Ugh… More on Facebook

I’m bored of talking about Facebook but I can’t stop myself.

Two essays (here and here) present the apotheosis of Facebook hating (as a business model). Here’s a quote that about sums it all up. I think.

Facebook is not only on course to go bust, but will take the rest of the ad-supported Web with it.

I say ‘I think’ because the authors present all kinds of complicated analysis extrapolating their hating on facebook to hating on display advertising in general. “It’s a bubble!” and whatnot.

I don’t know, I’m sure they’re very smart, but I can’t figure any of it out.

So let’s just leave it to the marketplace. There are two groups of businesses: those that advertise on Facebook and those that don’t. If Facebook’s products are awesome, it’s going to make its clients rich by making their businesses ridiculously successful. And those businesses will push out the non-Facebook businesses. And Facebook will rule the world.

If not, then the Facebook’s clients will fail from wasting time and money on Facebook ads and Facebook will have no clients. And Facebook will die.
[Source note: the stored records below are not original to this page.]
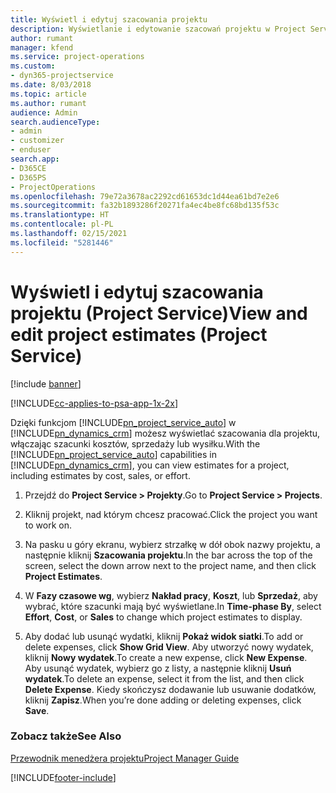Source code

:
 ```yaml
---
title: Wyświetl i edytuj szacowania projektu
description: Wyświetlanie i edytowanie szacowań projektu w Project Service
author: rumant
manager: kfend
ms.service: project-operations
ms.custom:
- dyn365-projectservice
ms.date: 8/03/2018
ms.topic: article
ms.author: rumant
audience: Admin
search.audienceType:
- admin
- customizer
- enduser
search.app:
- D365CE
- D365PS
- ProjectOperations
ms.openlocfilehash: 79e72a3678ac2292cd61653dc1d44ea61bd7e2e6
ms.sourcegitcommit: fa32b1893286f20271fa4ec4be8fc68bd135f53c
ms.translationtype: HT
ms.contentlocale: pl-PL
ms.lasthandoff: 02/15/2021
ms.locfileid: "5281446"
---
```

# <a name="view-and-edit-project-estimates-project-service"></a><span data-ttu-id="6f246-103">Wyświetl i edytuj szacowania projektu (Project Service)</span><span class="sxs-lookup"><span data-stu-id="6f246-103">View and edit project estimates (Project Service)</span></span>

[!include [banner](../includes/psa-now-project-operations.md)]

[!INCLUDE[cc-applies-to-psa-app-1x-2x](../includes/cc-applies-to-psa-app-1x-2x.md)]

<span data-ttu-id="6f246-104">Dzięki funkcjom [!INCLUDE[pn_project_service_auto](../includes/pn-project-service-auto.md)] w [!INCLUDE[pn_dynamics_crm](../includes/pn-dynamics-crm.md)] możesz wyświetlać szacowania dla projektu, włączając szacunki kosztów, sprzedaży lub wysiłku.</span><span class="sxs-lookup"><span data-stu-id="6f246-104">With the [!INCLUDE[pn_project_service_auto](../includes/pn-project-service-auto.md)] capabilities in [!INCLUDE[pn_dynamics_crm](../includes/pn-dynamics-crm.md)], you can view estimates for a project, including estimates by cost, sales, or effort.</span></span>  
  
1.  <span data-ttu-id="6f246-105">Przejdź do **Project Service > Projekty**.</span><span class="sxs-lookup"><span data-stu-id="6f246-105">Go to **Project Service > Projects**.</span></span>  
  
2.  <span data-ttu-id="6f246-106">Kliknij projekt, nad którym chcesz pracować.</span><span class="sxs-lookup"><span data-stu-id="6f246-106">Click the project you want to work on.</span></span>  
  
3.  <span data-ttu-id="6f246-107">Na pasku u góry ekranu, wybierz strzałkę w dół obok nazwy projektu, a następnie kliknij **Szacowania projektu**.</span><span class="sxs-lookup"><span data-stu-id="6f246-107">In the bar across the top of the screen, select the down arrow next to the project name, and then click **Project Estimates**.</span></span>  
  
4.  <span data-ttu-id="6f246-108">W **Fazy czasowe wg**, wybierz **Nakład pracy**, **Koszt**, lub **Sprzedaż**, aby wybrać, które szacunki mają być wyświetlane.</span><span class="sxs-lookup"><span data-stu-id="6f246-108">In **Time-phase By**, select **Effort**, **Cost**, or **Sales** to change which project estimates to display.</span></span>  
  
5.  <span data-ttu-id="6f246-109">Aby dodać lub usunąć wydatki, kliknij **Pokaż widok siatki**.</span><span class="sxs-lookup"><span data-stu-id="6f246-109">To add or delete expenses, click **Show Grid View**.</span></span> <span data-ttu-id="6f246-110">Aby utworzyć nowy wydatek, kliknij **Nowy wydatek**.</span><span class="sxs-lookup"><span data-stu-id="6f246-110">To create a new expense, click **New Expense**.</span></span> <span data-ttu-id="6f246-111">Aby usunąć wydatek, wybierz go z listy, a następnie kliknij **Usuń wydatek**.</span><span class="sxs-lookup"><span data-stu-id="6f246-111">To delete an expense, select it from the list, and then click **Delete Expense**.</span></span> <span data-ttu-id="6f246-112">Kiedy skończysz dodawanie lub usuwanie dodatków, kliknij **Zapisz**.</span><span class="sxs-lookup"><span data-stu-id="6f246-112">When you’re done adding or deleting expenses, click **Save**.</span></span>  
  
### <a name="see-also"></a><span data-ttu-id="6f246-113">Zobacz także</span><span class="sxs-lookup"><span data-stu-id="6f246-113">See Also</span></span>  
 [<span data-ttu-id="6f246-114">Przewodnik menedżera projektu</span><span class="sxs-lookup"><span data-stu-id="6f246-114">Project Manager Guide</span></span>](../psa/project-manager-guide.md)


[!INCLUDE[footer-include](../includes/footer-banner.md)]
So let’s just wait and see!

The Thrill Of The Chase

Well there is one inescapable fact about the Facebook IPO: there’s a lot of poop in this bed. Just about everyone seems in on it:

  • From a purely technical trade execution perspective, the NASDAQ was in complete chaos
  • The bankers PROBABLY mispriced the biggest tech IPO ever
  • The bankers ALLEGEDLY played fancy with revenue disclosure
  • The bankers DEFINITELY lost boatloads of dough ‘supporting’ FB shares on Friday so the institutions could scurry away once they realized their orders got filled
  • As with any headline-smashing bungle, the legal locusts approach

Good detail here.

Members of the peanut gallery giggle with shadenfreude when the big boys look like idiots, and why not? We spend enough of our time reading about their bonuses and driving by their mansions wondering what it’s like to be rich. Let’s have some fun, too.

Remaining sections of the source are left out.